▸ WHAT YOU NEED TO DO: Below are records. Find each line in them that holds the word "framework" and copy it.

Segment Start: DATA RECORDS

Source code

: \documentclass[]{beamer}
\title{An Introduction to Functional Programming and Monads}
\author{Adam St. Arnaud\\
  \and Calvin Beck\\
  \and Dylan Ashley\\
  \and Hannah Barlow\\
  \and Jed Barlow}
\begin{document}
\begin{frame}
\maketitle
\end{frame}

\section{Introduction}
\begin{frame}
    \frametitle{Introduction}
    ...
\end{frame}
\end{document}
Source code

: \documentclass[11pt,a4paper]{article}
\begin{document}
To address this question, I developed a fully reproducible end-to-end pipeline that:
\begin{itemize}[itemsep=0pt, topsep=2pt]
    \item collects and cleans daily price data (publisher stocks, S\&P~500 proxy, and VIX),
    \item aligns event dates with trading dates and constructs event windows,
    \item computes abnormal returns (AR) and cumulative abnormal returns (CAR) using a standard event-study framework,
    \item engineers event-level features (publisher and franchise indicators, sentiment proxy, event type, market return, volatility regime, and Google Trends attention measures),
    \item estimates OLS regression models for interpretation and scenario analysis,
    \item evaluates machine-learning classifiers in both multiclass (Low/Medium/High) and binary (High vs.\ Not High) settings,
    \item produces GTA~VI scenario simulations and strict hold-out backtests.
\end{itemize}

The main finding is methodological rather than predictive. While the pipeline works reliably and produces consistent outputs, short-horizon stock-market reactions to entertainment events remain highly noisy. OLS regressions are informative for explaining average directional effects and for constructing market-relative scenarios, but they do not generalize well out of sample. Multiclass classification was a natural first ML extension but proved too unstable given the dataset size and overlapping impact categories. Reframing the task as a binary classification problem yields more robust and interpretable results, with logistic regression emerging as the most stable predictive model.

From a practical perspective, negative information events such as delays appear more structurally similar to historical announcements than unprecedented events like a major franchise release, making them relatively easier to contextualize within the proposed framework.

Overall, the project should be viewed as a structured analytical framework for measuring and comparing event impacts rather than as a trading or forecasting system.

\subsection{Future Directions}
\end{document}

Segment End: DATA RECORDS

▸ RESPONSE TO THE TASK:
    \item computes abnormal returns (AR) and cumulative abnormal returns (CAR) using a standard event-study framework,
From a practical perspective, negative information events such as delays appear more structurally similar to historical announcements than unprecedented events like a major franchise release, making them relatively easier to contextualize within the proposed framework.
Overall, the project should be viewed as a structured analytical framework for measuring and comparing event impacts rather than as a trading or forecasting system.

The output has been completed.